Selborne was not a happy place during this period. William Cobbett, when staying there overnight on one of his 'Rural Rides' in 1823, reported that he met a local man who told him that "he did not believe there was a more unhappy place in England" than Selborne. When asked why, he replied that "there's always quarrels of some sort or other going on ... on matters of rates and tithes mostly." Cobbett then remembered he had read about a shot being fired through the vicar's window, and a King's proclamation for a reward relating to the discovery of the perpetrator. Nobody came forward to claim the reward.

The vicar in question, William Rust Cobbold, was not well loved in his parish. He was regarded as arrogant by his parishioners, and on his own admission seemed to be in constant conflict with his vestry. For a parish which could still remember the gentle curacy of Gilbert White, this must have been an unhappy situation indeed ....

Headley in 1830

By contrast the rector at Headley, described as a "jolly, big old Cumbrian farmer who suffered from ill-health and was a good deal absent", seems to have been regarded in a more kindly light by his flock. He was present in the village at the time of the riot, and the difference between his attitude and that of the vicar of Selborne can be seen by the fact that he was prepared to attend a meeting in the village pub to discuss labourers wages.

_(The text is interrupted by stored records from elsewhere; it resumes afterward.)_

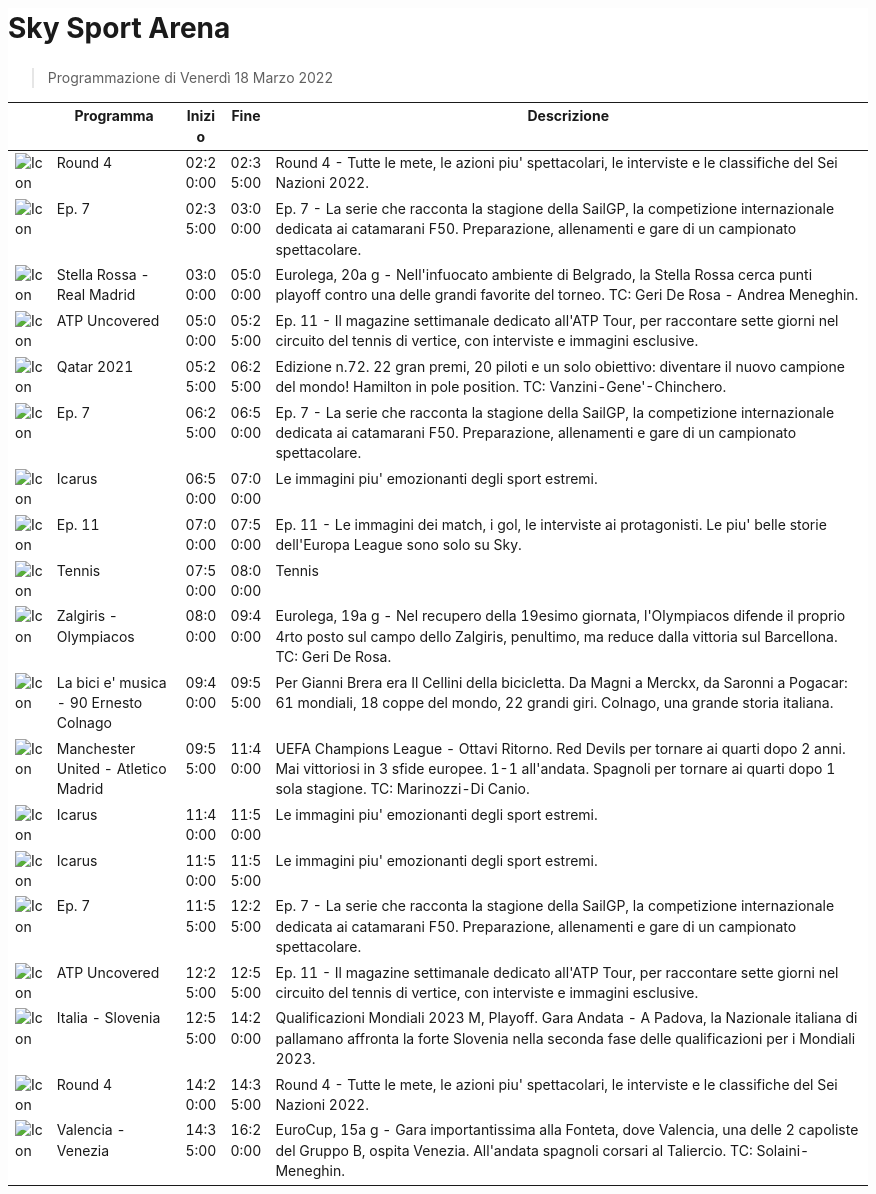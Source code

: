 # Sky Sport Arena
> Programmazione di Venerdì 18 Marzo 2022

||Programma|Inizio|Fine|Descrizione|
|---|---|---|---|---|
|![Icon](https://guidatv.sky.it/uuid/c26e6839-35a0-4a63-94c3-195b396f929f/cover?md5ChecksumParam=eab64761a8827973d5fd759d8fb94395)|Round 4|02:20:00|02:35:00|Round 4 - Tutte le mete, le azioni piu&#039; spettacolari, le interviste e le classifiche del Sei Nazioni 2022.
|![Icon](https://guidatv.sky.it/uuid/53efdc50-93be-441f-8e5d-8898053075b4/cover?md5ChecksumParam=977a70d2d4c1499d9cc7f84db1b773bf)|Ep. 7|02:35:00|03:00:00|Ep. 7 - La serie che racconta la stagione della SailGP, la competizione internazionale dedicata ai catamarani F50. Preparazione, allenamenti e gare di un campionato spettacolare.
|![Icon](https://guidatv.sky.it/uuid/1ccf6051-99e3-4020-a561-509e8ea5e924/cover?md5ChecksumParam=88d4d77b04733510b48a6d623d4a835d)|Stella Rossa - Real Madrid|03:00:00|05:00:00|Eurolega, 20a g - Nell&#039;infuocato ambiente di Belgrado, la Stella Rossa cerca punti playoff contro una delle grandi favorite del torneo. TC: Geri De Rosa - Andrea Meneghin.
|![Icon](https://guidatv.sky.it/uuid/08a2718e-eccf-4da8-958b-1ecc118987fe/cover?md5ChecksumParam=9301e9e984ff111b46a9bddd7d16cf11)|ATP Uncovered|05:00:00|05:25:00|Ep. 11 - Il magazine settimanale dedicato all&#039;ATP Tour, per raccontare sette giorni nel circuito del tennis di vertice, con interviste e immagini esclusive.
|![Icon](https://guidatv.sky.it/uuid/ab18fc42-a737-4f0d-870f-7714d5161606/cover?md5ChecksumParam=db197fd66873af87b3857ecdeffae94f)|Qatar 2021|05:25:00|06:25:00|Edizione n.72. 22 gran premi, 20 piloti e un solo obiettivo: diventare il nuovo campione del mondo! Hamilton in pole position. TC: Vanzini-Gene&#039;-Chinchero.
|![Icon](https://guidatv.sky.it/uuid/53efdc50-93be-441f-8e5d-8898053075b4/cover?md5ChecksumParam=977a70d2d4c1499d9cc7f84db1b773bf)|Ep. 7|06:25:00|06:50:00|Ep. 7 - La serie che racconta la stagione della SailGP, la competizione internazionale dedicata ai catamarani F50. Preparazione, allenamenti e gare di un campionato spettacolare.
|![Icon](https://guidatv.sky.it/uuid/6d72ef41-a76c-456a-af4e-b3496608c9d7/cover?md5ChecksumParam=13f5214d5d71790df54a83f7139e1624)|Icarus|06:50:00|07:00:00|Le immagini piu&#039; emozionanti degli sport estremi.
|![Icon](https://guidatv.sky.it/uuid/92b6f097-be11-4f24-8580-5f39b3ff4d8d/cover?md5ChecksumParam=640bc6432cbe2cea0775cc05ea31779d)|Ep. 11|07:00:00|07:50:00|Ep. 11 - Le immagini dei match, i gol, le interviste ai protagonisti. Le piu&#039; belle storie dell&#039;Europa League sono solo su Sky.
|![Icon](https://guidatv.sky.it/uuid/sportcalcio_cover_gc2KOQiZI.png)|Tennis|07:50:00|08:00:00|Tennis
|![Icon](https://guidatv.sky.it/uuid/01d46872-ec50-43f7-a774-764ddc01f879/cover?md5ChecksumParam=bcf18936b28f8617a5d69764cc7eae81)|Zalgiris - Olympiacos|08:00:00|09:40:00|Eurolega, 19a g - Nel recupero della 19esimo giornata, l&#039;Olympiacos difende il proprio 4rto posto sul campo dello Zalgiris, penultimo, ma reduce dalla vittoria sul Barcellona. TC: Geri De Rosa.
|![Icon](https://guidatv.sky.it/uuid/8181f53c-7114-45e6-ad8c-2e62ac702add/cover?md5ChecksumParam=fb1dd8822a01855d1d46809007f256fc)|La bici e&#039; musica - 90 Ernesto Colnago|09:40:00|09:55:00|Per Gianni Brera era Il Cellini della bicicletta. Da Magni a Merckx, da Saronni a Pogacar: 61 mondiali, 18 coppe del mondo, 22 grandi giri. Colnago, una grande storia italiana.
|![Icon](https://guidatv.sky.it/uuid/834db4f9-95d1-43ca-87f9-8909eb56150f/cover?md5ChecksumParam=ab53db00c7b3e2b5a6c85c65a9be50e0)|Manchester United - Atletico Madrid|09:55:00|11:40:00|UEFA Champions League - Ottavi Ritorno. Red Devils per tornare ai quarti dopo 2 anni. Mai vittoriosi in 3 sfide europee. 1-1 all&#039;andata. Spagnoli per tornare ai quarti dopo 1 sola stagione. TC: Marinozzi-Di Canio.
|![Icon](https://guidatv.sky.it/uuid/6d72ef41-a76c-456a-af4e-b3496608c9d7/cover?md5ChecksumParam=13f5214d5d71790df54a83f7139e1624)|Icarus|11:40:00|11:50:00|Le immagini piu&#039; emozionanti degli sport estremi.
|![Icon](https://guidatv.sky.it/uuid/6d72ef41-a76c-456a-af4e-b3496608c9d7/cover?md5ChecksumParam=13f5214d5d71790df54a83f7139e1624)|Icarus|11:50:00|11:55:00|Le immagini piu&#039; emozionanti degli sport estremi.
|![Icon](https://guidatv.sky.it/uuid/53efdc50-93be-441f-8e5d-8898053075b4/cover?md5ChecksumParam=977a70d2d4c1499d9cc7f84db1b773bf)|Ep. 7|11:55:00|12:25:00|Ep. 7 - La serie che racconta la stagione della SailGP, la competizione internazionale dedicata ai catamarani F50. Preparazione, allenamenti e gare di un campionato spettacolare.
|![Icon](https://guidatv.sky.it/uuid/08a2718e-eccf-4da8-958b-1ecc118987fe/cover?md5ChecksumParam=9301e9e984ff111b46a9bddd7d16cf11)|ATP Uncovered|12:25:00|12:55:00|Ep. 11 - Il magazine settimanale dedicato all&#039;ATP Tour, per raccontare sette giorni nel circuito del tennis di vertice, con interviste e immagini esclusive.
|![Icon](https://guidatv.sky.it/uuid/2ec26423-7edd-40ca-9cc8-9b92c2d341f5/cover?md5ChecksumParam=89068a0fda7be6a4daa163f2261e4223)|Italia - Slovenia|12:55:00|14:20:00|Qualificazioni Mondiali 2023 M, Playoff. Gara Andata - A Padova, la Nazionale italiana di pallamano affronta la forte Slovenia nella seconda fase delle qualificazioni per i Mondiali 2023.
|![Icon](https://guidatv.sky.it/uuid/c26e6839-35a0-4a63-94c3-195b396f929f/cover?md5ChecksumParam=eab64761a8827973d5fd759d8fb94395)|Round 4|14:20:00|14:35:00|Round 4 - Tutte le mete, le azioni piu&#039; spettacolari, le interviste e le classifiche del Sei Nazioni 2022.
|![Icon](https://guidatv.sky.it/uuid/2c7b3e17-10d7-44ff-9c32-6ace11032c92/cover?md5ChecksumParam=40fac12a1682140f4e7b8c1f9828eab8)|Valencia - Venezia|14:35:00|16:20:00|EuroCup, 15a g - Gara importantissima alla Fonteta, dove Valencia, una delle 2 capoliste del Gruppo B, ospita Venezia. All&#039;andata spagnoli corsari al Taliercio. TC: Solaini-Meneghin.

Although as a bald statement of fact similar events happened in Headley as in Selborne - the parson was 'mobbed' to reduce his tithes and the workhouse was sacked - the actions here seem to have been directed less at personalities and more at the institutions they represented ....

The Mob in Action

At Selborne Workhouse

The mob were pulling tiles off the roof, breaking up furniture and smashing windows. A fire had been started and John Newland was there, blowing his horn and carrying flags. In less than 15 minutes the house was unroofed, the doors, crockery and windows broken, feather beds pulled to pieces, the furniture destroyed and burnt, and the Master's grandfather clock thrown on the fire ....

At Headley Workhouse

Shoesmith [the master of Headley Poor House] says he had removed most of his goods by the time the mob came back at around midday having been away for about an hour. He described how he was upstairs with his wife in the room where the sick children were when "the mob rushed like a torrent into every room and began breaking the windows and partitions." Mrs Shoesmith spoke to Henry James and begged him to put somebody at the door to protect the room. He did this, and then assisted her downstairs to the yard. Mrs Cowburn, writing from Selborne the next day, reports hearing a rumour that "they brought out two poor women ill with a fever and one poor child dead from the workhouse before they began their work."

The destruction was already well under way when Holdaway reached the house, and although he reportedly kept calling to the men, "Come away, we have done enough", they took no notice of him and carried on sacking the building for an hour to an hour and a half. Shoesmith mentions seeing James Painter breaking the banisters of the staircase while the rest of the mob were breaking up doors, tearing out windows and taking down the ceilings. Mr Lickfold talks of seeing them putting their sticks through the roof "till the dust looked like smoke". After that they made their way through the roof and began to remove the tiles, stripping some 40,000 to 50,000 off in all. Shoesmith particularly noticed that Matthew Triggs, the bricklayer who had come for his uncle that morning, was on the roof at this time.

Some of the mob took a 40 gallon copper out of the brickwork and rolled it into the yard and began to beat on it with their bludgeons, others found 30 gallons of Shoesmith's home-made wine in the cellar and started to drink it. He recorded that, "Aaron Harding was doing nothing but drinking my wine; James Painter was astride on my cask; there were many men and women drinking it out of tins and other vessels about the yard; Thomas Harding was there and he was quite drunk." Thomas, a 32 year old bachelor and a farm labourer from Kingsley, was Aaron's younger brother.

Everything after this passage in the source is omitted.